Public pressure eventually pushed city leaders to act, and by 1968, the city met all federal air
quality standards. Between 2008 and 2018, Chattanooga reduced carbon emissions by 25
percent. Milestones like this set the groundwork for the city’s current sustainability efforts.
Kelly added in a recent interview the National Park City designation gives the Chattanooga a unified direction. “We all talk about economic growth as the north star,” he said. “But we didn’t really have an organizing principle for our sustainability strategies. The National Park City provides us with that.”
Chattanooga’s sustainability work now centers on green infrastructure using natural processes to
manage storm water, reduce flooding, cool the city, and improve overall ecological health.
Morgan McCormick, director of Parks Stewardship and Maintenance, said financial limitations
remain the biggest challenge in scaling these projects.
“Everything takes money and time. Training the workforce, expanding programs, developing and
implementing new ones,” she said.
The city’s progress still continues in measurable ways.
“We have seen reductions in electricity costs annually since we started converting to LEDs and
motion sensors,” McCormick said. Her team also uses the Trust for Public Land’s 10-minute
walk metric to determine where new parks and accessible green spaces are needed most.
One of the city’s most impactful recent projects is Lynnbrook Park, completed in July 2024.
McCormick chose it as a standout example of what green infrastructure can accomplish.
“What started as an asphalt parking lot in a neighborhood prone to flooding is now a 1.4 acre
park with a stream bed for stormwater control,” she said.
The park’s walking paths were built with a honeycomb grid filled with crushed stone, a design that “allows stormwater infiltrate, rather than the runoff created by asphalt,” McCormick said.
The benefits also stretch further than just stormwater management.
In summer 2025, McCormick said Chattanooga city staff observed monarch butterflies, an endangered species, along with monarch caterpillars feeding on swamp milkweed planted in the stream buffer.

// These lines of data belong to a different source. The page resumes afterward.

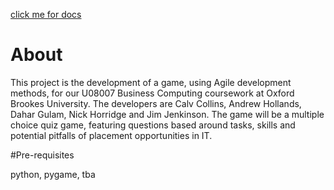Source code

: [click me for docs](https://drive.google.com/a/brookes.ac.uk/folderview?id=0BziWjanncMChfklBcVEyd1BCczlSazl1RVBJNVB5dGVva1NTcWszbVFvWlFlMWxCdDBoWGc&usp=sharing)

# About
This project is the development of a game, using Agile development methods, for our U08007 Business Computing coursework at Oxford Brookes University.
The developers are Calv Collins, Andrew Hollands, Dahar Gulam, Nick Horridge and Jim Jenkinson.
The game will be a multiple choice quiz game, featuring questions based around tasks, skills and potential pitfalls of placement opportunities in IT.

#Pre-requisites 

python, pygame, tba
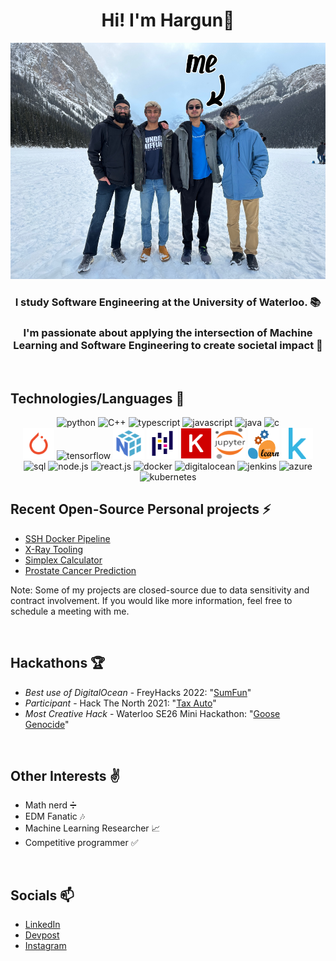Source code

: <div align='center'>

# Hi! I'm Hargun👋

</div>

<div align='center'>
<img src="./icons/group-pic-labelled.png" width="800px">

### I study Software Engineering at the University of Waterloo. 📚

### I'm passionate about applying the intersection of Machine Learning and Software Engineering to create societal impact 🤖

</div>

</br>

## Technologies/Languages 📑

<div align="center">

<img src="./icons/python.png" alt="python" width="50rem" height="50rem" />
<img src="./icons/cpp.png" alt="C++" width="50rem" height="50rem" />
<img src="./icons/typescript.png" alt="typescript" width="50rem" height="50rem" />
<img src="./icons/JavaScript-logo.png" alt="javascript" width="50rem" height="50rem" />
<img src="./icons/java.png" alt="java" width="50rem" height="50rem" />
<img src="./icons/c.png" alt="c" width="50rem" height="50rem" />

<br>

<img src="./icons/pytorch.png" alt="pytorch" width="50rem" height="50rem" />
<img src="./icons/tensorflow.png" alt="tensorflow" width="50rem" height="50rem" />
<img src="./icons/numpy.png" alt="numpy" width="50rem" height="50rem" />
<img src="./icons/pandas.png" alt="pandas" width="50rem" height="50rem" />
<img src="./icons/keras.png" alt="keras" width="50rem" height="50rem" />
<img src="./icons/jupyter.png" alt="jupyter" width="50rem" height="50rem" />
<img src="./icons/sklearn.png" alt="sklearn" width="50rem" height="50rem" />
<img src="./icons/kaggle.png" alt="kaggle" width="50rem" height="50rem" />

<br>

<img src="./icons/sql.png" alt="sql" width="50rem" height="50rem" />
<img src="./icons/nodejs.png" alt="node.js" width="50rem" height="50rem" />
<img src="./icons/logo-react-icon.png" alt="react.js" width="50rem" height="50rem" />
<img src="./icons/docker.png" alt="docker" width="50rem" height="50rem" />
<img src="./icons/digitalocean.png" alt="digitalocean" width="50rem" height="50rem" />
<img src="./icons/jenkins.png" alt="jenkins" width="50rem" height="50rem" />
<img src="./icons/azure.png" alt="azure" width="50rem" height="50rem" />
<img src="./icons/kubernetes.png" alt="kubernetes" width="50rem" height="50rem" />

</div>


## Recent Open-Source Personal projects ⚡

- [SSH Docker Pipeline](https://github.com/zrwaite/SSHDockerPipeline)
- [X-Ray Tooling](https://github.com/WAT-ai/X-Ray-Tooling)
- [Simplex Calculator](https://github.com/hargunmujral/Simplex-Calculator)
- [Prostate Cancer Prediction](https://github.com/WAT-ai/medical-image-processing)


Note: Some of my projects are closed-source due to data sensitivity and contract involvement. If you would like more information, feel free to schedule a meeting with me.

</br>

## Hackathons 🏆

- _Best use of DigitalOcean_ - FreyHacks 2022: "[SumFun](https://devpost.com/software/sumfun)"
- _Participant_ - Hack The North 2021: "[Tax Auto](https://devpost.com/software/tax-auto)"
- _Most Creative Hack_ - Waterloo SE26 Mini Hackathon: "[Goose Genocide](https://devpost.com/software/goose-genocide)"

</br>

## Other Interests ✌️

- Math nerd ➗
- EDM Fanatic 🎶
- Machine Learning Researcher 📈
- Competitive programmer ✅

</br>

## Socials 📫

- [LinkedIn](https://www.linkedin.com/in/hargun-mujral/)
- [Devpost](https://devpost.com/hargunmujral)
- [Instagram](https://www.instagram.com/hargun.mu/)

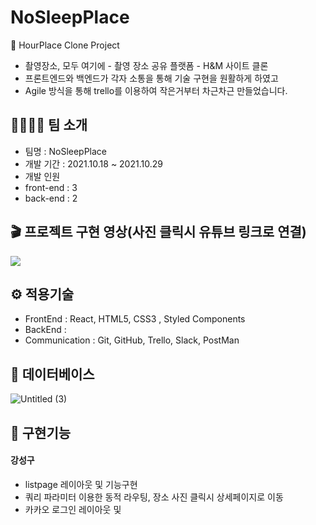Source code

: # NoSleepPlace

🌅 HourPlace Clone Project
- 촬영장소, 모두 여기에 - 촬영 장소 공유 플랫폼 - H&M 사이트 클론
- 프론트엔드와 백엔드가 각자 소통을 통해 기술 구현을 원활하게 하였고 
- Agile 방식을 통해 trello를 이용하여 작은거부터 차근차근 만들었습니다.

## 👩‍👩‍👧‍👦 팀 소개
- 팀명 : NoSleepPlace 
- 개발 기간 : 2021.10.18 ~ 2021.10.29
- 개발 인원
- front-end : 3
- back-end : 2

## 🎬 프로젝트 구현 영상(사진 클릭시 유튜브 링크로 연결)
[![](https://user-images.githubusercontent.com/80348575/139586650-9d5195e7-0c74-45a2-bcff-aa2797f9894f.gif)](https://www.youtube.com/watch?v=gMjL4kwj8cE)

## ⚙️ 적용기술
- FrontEnd : React, HTML5, CSS3 , Styled Components
- BackEnd : 
- Communication : Git, GitHub, Trello, Slack, PostMan

## 💾 데이터베이스 
![Untitled (3)](https://user-images.githubusercontent.com/80348575/139586819-15c5be8b-5b56-4f4c-b21f-7e6ffe7a4fb6.png)

## 📒 구현기능
#### 강성구
- listpage 레이아웃 및 기능구현
- 쿼리 파라미터 이용한 동적 라우팅, 장소 사진 클릭시 상세페이지로 이동
- 카카오 로그인 레이아웃 및 

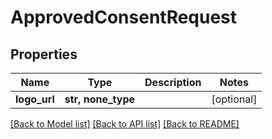 # ApprovedConsentRequest


## Properties
Name | Type | Description | Notes
------------ | ------------- | ------------- | -------------
**logo_url** | **str, none_type** |  | [optional] 

[[Back to Model list]](../README.md#documentation-for-models) [[Back to API list]](../README.md#documentation-for-api-endpoints) [[Back to README]](../README.md)


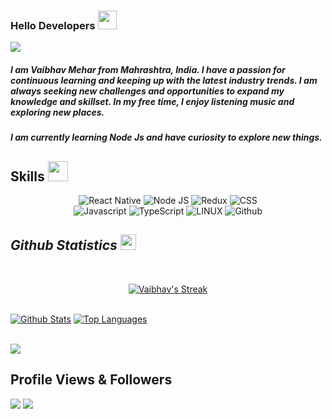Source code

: ### Hello Developers <img src = "https://raw.githubusercontent.com/MartinHeinz/MartinHeinz/master/wave.gif" width = 30px>

<p>
  <a href="#"><img src="https://readme-typing-svg.herokuapp.com?&font=IBM+Plex+Sans&color=abcdef&size=20&lines=Welcome+to+my+GitHub+Profile!;I'm+a+React+Native+Developer;I'm+a+Computer+Science+engineer+Student" /></a>
</p>

##### I am Vaibhav Mehar from Mahrashtra, India. I have a passion for continuous learning and keeping up with the latest industry trends. I am always seeking new challenges and opportunities to expand my knowledge and skillset. In my free time, I enjoy listening music and exploring new places.

##### I am currently learning Node Js and have curiosity to explore new things.

 ## Skills  <img src = "https://media2.giphy.com/media/QssGEmpkyEOhBCb7e1/giphy.gif?cid=ecf05e47a0n3gi1bfqntqmob8g9aid1oyj2wr3ds3mg700bl&rid=giphy.gif" width=32px /> 
<div align="center">
  <img src="https://img.shields.io/badge/React_Native-20232A?style=for-the-badge&logo=react&logoColor=61DAFB" alt="React Native" />
  <img src="https://img.shields.io/badge/Node.js-339933?style=for-the-badge&logo=nodedotjs&logoColor=white" alt="Node JS" />
  <img src="https://img.shields.io/badge/Redux-593D88?style=for-the-badge&logo=redux&logoColor=white" alt="Redux" />
  <img src="https://img.shields.io/badge/CSS3-1572B6?style=for-the-badge&logo=css3&logoColor=white" alt="CSS" />
  <br />
  <img src="https://img.shields.io/badge/JavaScript-323330?style=for-the-badge&logo=javascript&logoColor=F7DF1E" alt="Javascript" />
  <img src="https://img.shields.io/badge/TypeScript-007ACC?style=for-the-badge&logo=typescript&logoColor=white" alt="TypeScript" />
  <img src="https://img.shields.io/badge/Linux-FCC624?style=for-the-badge&logo=linux&logoColor=black" alt="LINUX" />
  <img src="https://img.shields.io/badge/GitHub-100000?style=for-the-badge&logo=github&logoColor=white" alt="Github" />
  
</div>

<h2 align='left'><i>Github Statistics  <img src="https://media.giphy.com/media/cj87CxfRtrUifF3Ryk/giphy.gif" width="25px" /></i></h2>
<br />

<p align="center">
<a href="#">
<img  alt="Vaibhav's Streak" src="https://github-readme-streak-stats.herokuapp.com/?user=Vaib19121&theme=black-ice&hide_border=true&stroke=0000&background=060A0CD0"/>
</a>
</p>
<br />
 <a href="#"><img alt="Github Stats" src="https://github-readme-stats.vercel.app/api?username=Vaib19121&count_private=true&show_icons=true&theme=midnight-purple&hide_border=true&bg_color=0D1117" /></a>
  <a href="#"><img alt="Top Languages" src="https://github-readme-stats.vercel.app/api/top-langs/?username=Vaib19121&langs_count=8&count_private=true&layout=compact&theme=react&hide_border=true&bg_color=0D1117" /></a>
  <br/>
  <br />
  
  <a href="#"><img src="https://github-readme-activity-graph.cyclic.app/graph?username=Vaib19121&bg_color=0D1117&color=813DD1&title_color=5BCDEC" /></a>
 <br />

 
 
## Profile Views & Followers
<div align="left">
<img src="https://komarev.com/ghpvc/?username=Vaib19121&color=blueviolet">
<a href="https://github.com/Vaib19121?tab=followers"><img src="https://img.shields.io/github/followers/Vaib19121?label=Followers&style=social"></a>
<div>

  
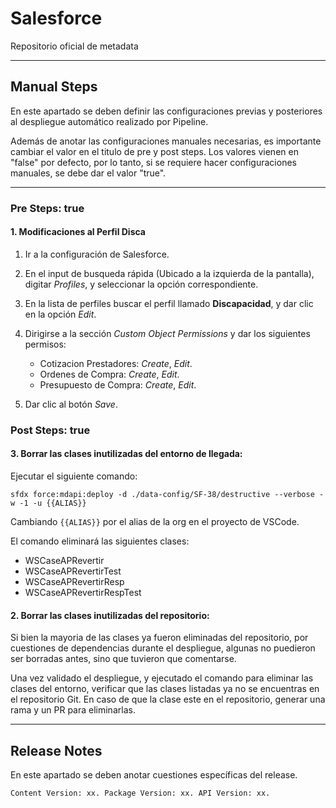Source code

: # Salesforce

Repositorio oficial de metadata

--------

## Manual Steps

En este apartado se deben definir las configuraciones previas y posteriores al despliegue automático realizado por Pipeline.

Además de anotar las configuraciones manuales necesarias, es importante cambiar el valor en el titulo de pre y post steps. Los valores vienen en "false" por defecto, por lo tanto, si se requiere hacer configuraciones manuales, se debe dar el valor "true".

--------

### Pre Steps: true

#### 1. Modificaciones al Perfil Disca

1. Ir a la configuración de Salesforce.
2. En el input de busqueda rápida (Ubicado a la izquierda de la pantalla), digitar *Profiles*, y seleccionar la opción correspondiente.
3. En la lista de perfiles buscar el perfil llamado **Discapacidad**, y dar clic en la opción *Edit*.
4. Dirigirse a la sección *Custom Object Permissions* y dar los siguientes permisos:

	* Cotizacion Prestadores: *Create*, *Edit*.
	* Ordenes de Compra: *Create*, *Edit*.
	* Presupuesto de Compra: *Create*, *Edit*.
5. Dar clic al botón *Save*.

### Post Steps: true

#### 3. Borrar las clases inutilizadas del entorno de llegada:

Ejecutar el siguiente comando:

	sfdx force:mdapi:deploy -d ./data-config/SF-38/destructive --verbose -w -1 -u {{ALIAS}}

Cambiando <code>{{ALIAS}}</code> por el alias de la org en el proyecto de VSCode.

El comando eliminará las siguientes clases:

* WSCaseAPRevertir
* WSCaseAPRevertirTest
* WSCaseAPRevertirResp
* WSCaseAPRevertirRespTest

#### 2. Borrar las clases inutilizadas del repositorio:

Si bien la mayoria de las clases ya fueron eliminadas del repositorio, por cuestiones de dependencias durante el despliegue, algunas no puedieron ser borradas antes, sino que tuvieron que comentarse.

Una vez validado el despliegue, y ejecutado el comando para eliminar las clases del entorno, verificar que las clases listadas ya no se encuentras en el repositorio Git. En caso de que la clase este en el repositorio, generar una rama y un PR para eliminarlas.

--------

## Release Notes

En este apartado se deben anotar cuestiones específicas del release.

`Content Version: xx.
Package Version: xx.
API Version: xx.`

“It’s proof that even small neighborhood parks can become habitat,” she said.
A large project that took place in Chattanooga was the Cherokee Boulevard from North Market
Street to the Stringers Ridge Tunnel. This project was designed to manage stormwater runoff. The total cost of the project was $719,800, and stormwater runoff declined 8%.
Lynbrook Park and the tunnel project on Cherokee Boulevard are part of a broader city-wide push to build infrastructure that benefits people and nature at the same time. Many municipal buildings
now incorporate permeable surfaces, green roofs, or native plantings. Meanwhile, the
Chattanooga Tree Project, funded by a five year $6 million federal grant, is expanding the city’s
shade canopy and stormwater resilience.
McCormick believes this long-term effort will ultimately become the city’s most transformative
sustainability project.
“Mature trees are our first line of defence against stormwater issues and the urban heat island
effect,” she said. “As thousands of baby trees are planted and mature, I believe this project will
become the most impactful green infrastructure project the city will implement.”
Mayor Tim Kelly said the work ahead is about balance and continued commitment. “We have to continue to grow, to better the lives of everybody here,” he said. “Economic mobility is a big priority; so is sustainability. They’re not irreconcilable.”
EDITOR’S NOTE: This story was produced in Fall 2025 for Prof. Jim Tanner’s Solutions Journalism reporting class which allowed students to investigate and report on environmental issues being addressed in the Chattanooga area. Solutions Journalism is a journalism framework developed in 2013 to investigate and explain, in a critical and clear-eyed way, how people try to solve widely shared problems in their communities.